En el fondo de esos reclamos persiste la idea de que una autoridad es legítima por el sólo hecho de ser una autoridad formal. Pero esta idea se traiciona en los contenidos. La presunta legitimidad del Estado mexicano es esencialmente coacción revestida de simulacros de consenso pobremente montados. Es preciso comenzar a virar la relación Estado-población con base en ese precepto que enuncia Noam Chosmky: “El poder es siempre ilegítimo hasta que no demuestre lo contrario”. Especialmente en un régimen tan desquiciadamente corrupto, este es el principio que debe guiar la acción ciudadana. Pero el problema no es de un régimen: es de un Estado. Cabe hacer notar que en este país los últimos gobiernos han alcanzado el mando del Estado a través de golpes de Estado constitucionales (1988, 1994, 2006, 2012). Golpes que, por otro lado, la intelligentsia mexicana llama elecciones democráticas.

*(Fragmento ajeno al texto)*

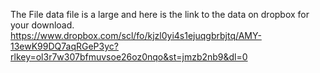 The File data file is a large and here is the link to the data on dropbox for your download.
https://www.dropbox.com/scl/fo/kjzl0yi4s1ejuqgbrbjtq/AMY-13ewK99DQ7aqRGeP3yc?rlkey=ol3r7w307bfmuvsoe26oz0nqo&st=jmzb2nb9&dl=0
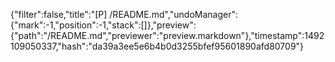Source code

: {"filter":false,"title":"[P] /README.md","undoManager":{"mark":-1,"position":-1,"stack":[]},"preview":{"path":"/README.md","previewer":"preview.markdown"},"timestamp":1492109050337,"hash":"da39a3ee5e6b4b0d3255bfef95601890afd80709"}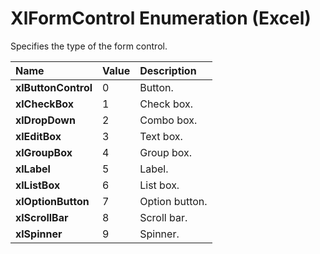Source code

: 
# XlFormControl Enumeration (Excel)

Specifies the type of the form control.



|**Name**|**Value**|**Description**|
|:-----|:-----|:-----|
| **xlButtonControl**|0|Button.|
| **xlCheckBox**|1|Check box.|
| **xlDropDown**|2|Combo box.|
| **xlEditBox**|3|Text box.|
| **xlGroupBox**|4|Group box.|
| **xlLabel**|5|Label.|
| **xlListBox**|6|List box.|
| **xlOptionButton**|7|Option button.|
| **xlScrollBar**|8|Scroll bar.|
| **xlSpinner**|9|Spinner.|
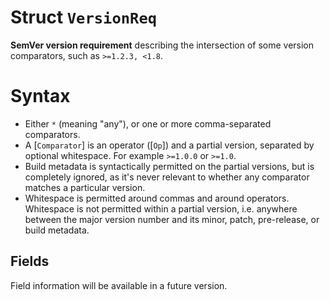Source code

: # Struct `VersionReq`

**SemVer version requirement** describing the intersection of some version
comparators, such as `>=1.2.3, <1.8`.
# Syntax
- Either `*` (meaning "any"), or one or more comma-separated comparators.
- A [`Comparator`] is an operator ([`Op`]) and a partial version, separated
by optional whitespace. For example `>=1.0.0` or `>=1.0`.
- Build metadata is syntactically permitted on the partial versions, but is
completely ignored, as it's never relevant to whether any comparator
matches a particular version.
- Whitespace is permitted around commas and around operators. Whitespace is
not permitted within a partial version, i.e. anywhere between the major
version number and its minor, patch, pre-release, or build metadata.

## Fields

Field information will be available in a future version.

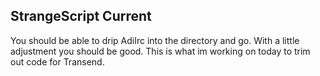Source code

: ## StrangeScript Current

You should be able to drip AdiIrc into the directory and go. With a little adjustment you should be good. This is what im working on today to trim out code for Transend.
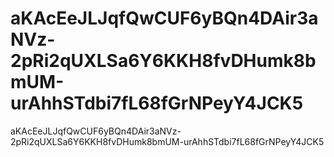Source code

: # aKAcEeJLJqfQwCUF6yBQn4DAir3aNVz-2pRi2qUXLSa6Y6KKH8fvDHumk8bmUM-urAhhSTdbi7fL68fGrNPeyY4JCK5
aKAcEeJLJqfQwCUF6yBQn4DAir3aNVz-2pRi2qUXLSa6Y6KKH8fvDHumk8bmUM-urAhhSTdbi7fL68fGrNPeyY4JCK5
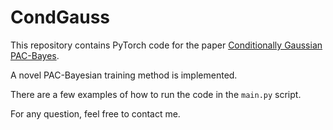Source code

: # CondGauss

This repository contains PyTorch code for the paper <a href="https://arxiv.org/pdf/2110.11886.pdf">Conditionally Gaussian PAC-Bayes</a>.

A novel PAC-Bayesian training method is implemented.

There are a few examples of how to run the code in the `main.py` script.

For any question, feel free to contact me.
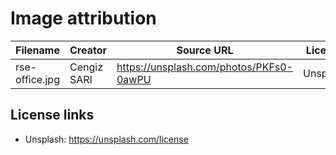 # Image attribution

| Filename       | Creator     | Source URL                              | License  |
|----------------|-------------|-----------------------------------------|----------|
| rse-office.jpg | Cengiz SARI | https://unsplash.com/photos/PKFs0-0awPU | Unsplash |

## License links

- Unsplash: <https://unsplash.com/license>
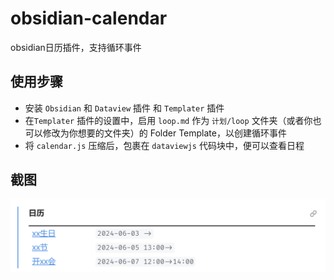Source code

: # obsidian-calendar

obsidian日历插件，支持循环事件

## 使用步骤

- 安装 `Obsidian` 和 `Dataview` 插件 和 `Templater` 插件
- 在`Templater` 插件的设置中，启用 `loop.md` 作为 `计划/loop` 文件夹（或者你也可以修改为你想要的文件夹）的 Folder Template，以创建循环事件
- 将 `calendar.js` 压缩后，包裹在 `dataviewjs` 代码块中，便可以查看日程

## 截图

![alt text](assets/image-1.png)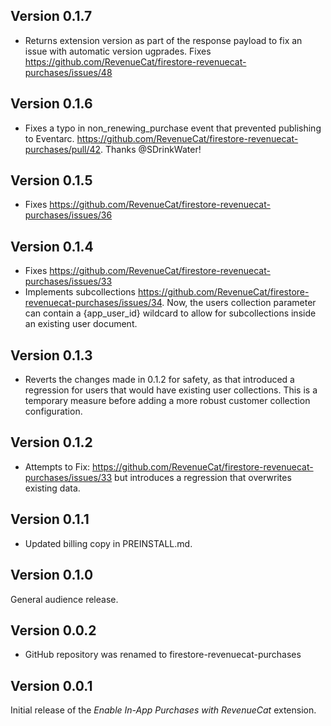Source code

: ## Version 0.1.7

- Returns extension version as part of the response payload to fix an issue with automatic version ugprades. Fixes https://github.com/RevenueCat/firestore-revenuecat-purchases/issues/48

## Version 0.1.6

- Fixes a typo in non_renewing_purchase event that prevented publishing to Eventarc. https://github.com/RevenueCat/firestore-revenuecat-purchases/pull/42. Thanks @SDrinkWater!

## Version 0.1.5

- Fixes https://github.com/RevenueCat/firestore-revenuecat-purchases/issues/36

## Version 0.1.4

- Fixes https://github.com/RevenueCat/firestore-revenuecat-purchases/issues/33
- Implements subcollections https://github.com/RevenueCat/firestore-revenuecat-purchases/issues/34. Now, the users collection
  parameter can contain a {app_user_id} wildcard to allow for subcollections inside an existing user document.

## Version 0.1.3

- Reverts the changes made in 0.1.2 for safety, as that introduced a regression for users that would
  have existing user collections. This is a temporary measure before adding a more robust customer collection configuration.

## Version 0.1.2

- Attempts to Fix: https://github.com/RevenueCat/firestore-revenuecat-purchases/issues/33 but introduces a regression
  that overwrites existing data.

## Version 0.1.1

- Updated billing copy in PREINSTALL.md.

## Version 0.1.0

General audience release.

## Version 0.0.2

- GitHub repository was renamed to firestore-revenuecat-purchases

## Version 0.0.1

Initial release of the _Enable In-App Purchases with RevenueCat_ extension.
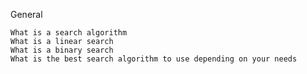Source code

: General

    What is a search algorithm
    What is a linear search
    What is a binary search
    What is the best search algorithm to use depending on your needs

Pero que ponen al descubierto una realidad incontrovertible: la constitutiva ilegalidad e ilegitimidad de las instituciones de Estado.
La corrupción, en este sentido, es un asunto de Estado, y no una anomalía. Reclamar justicia a la fuente de corrupción es, otra vez, el principio de la impunidad.
Con estas ideas en mente, cabe hacer una última reflexión.
La impunidad no es un signo de debilidad institucional, ni de “captura” del Estado por parte de algún agente extraestatal. No se puede admitir esta tesis en un país donde las máximas figuras de autoridad contravienen sistemáticamente las leyes, e incurren en actos o decisiones anticonstitucionales. Parece más bien que todo está dispuesto, incluido el aparato de justicia, para imponer un orden de excepción. Ayotzinapa es presa de esa excepcionalidad.
El segundo ciclo de reformas neoliberales, que abarcó áreas económicas estratégicas, es una desposesión de facto de patrimonios y derechos, y en este sentido una profundización de la excepcionalidad.
El uso del ejército para combatir un enemigo interno, con facultades y prerrogativas de policía, pero con el goce de fuero militar, es una invitación a transgredir derechos básicos e instalar un manto de opacidad que se traduce en impunidad.
La ausencia de justicia es una acción de Estado, no un síntoma de inoperancia. Dawn Paley, periodista independiente, dice: “La impunidad no es el resultado de un Estado débil o deficiente, sino que se proporciona de forma activa a la pléyade de grupos armados que cometen crímenes y actos de terror contra ciudadanos, migrantes y pobres. La provisión de impunidad a actores armados que están políticamente alineados con el capitalismo es parte de la razón de ser de un moderno Estado-nación”.
Es la impunidad la que fortalece el control estatal. Del Estado no se pude esperar justicia para Ayotzinapa.
Es la hora de la rebelión ciudadana.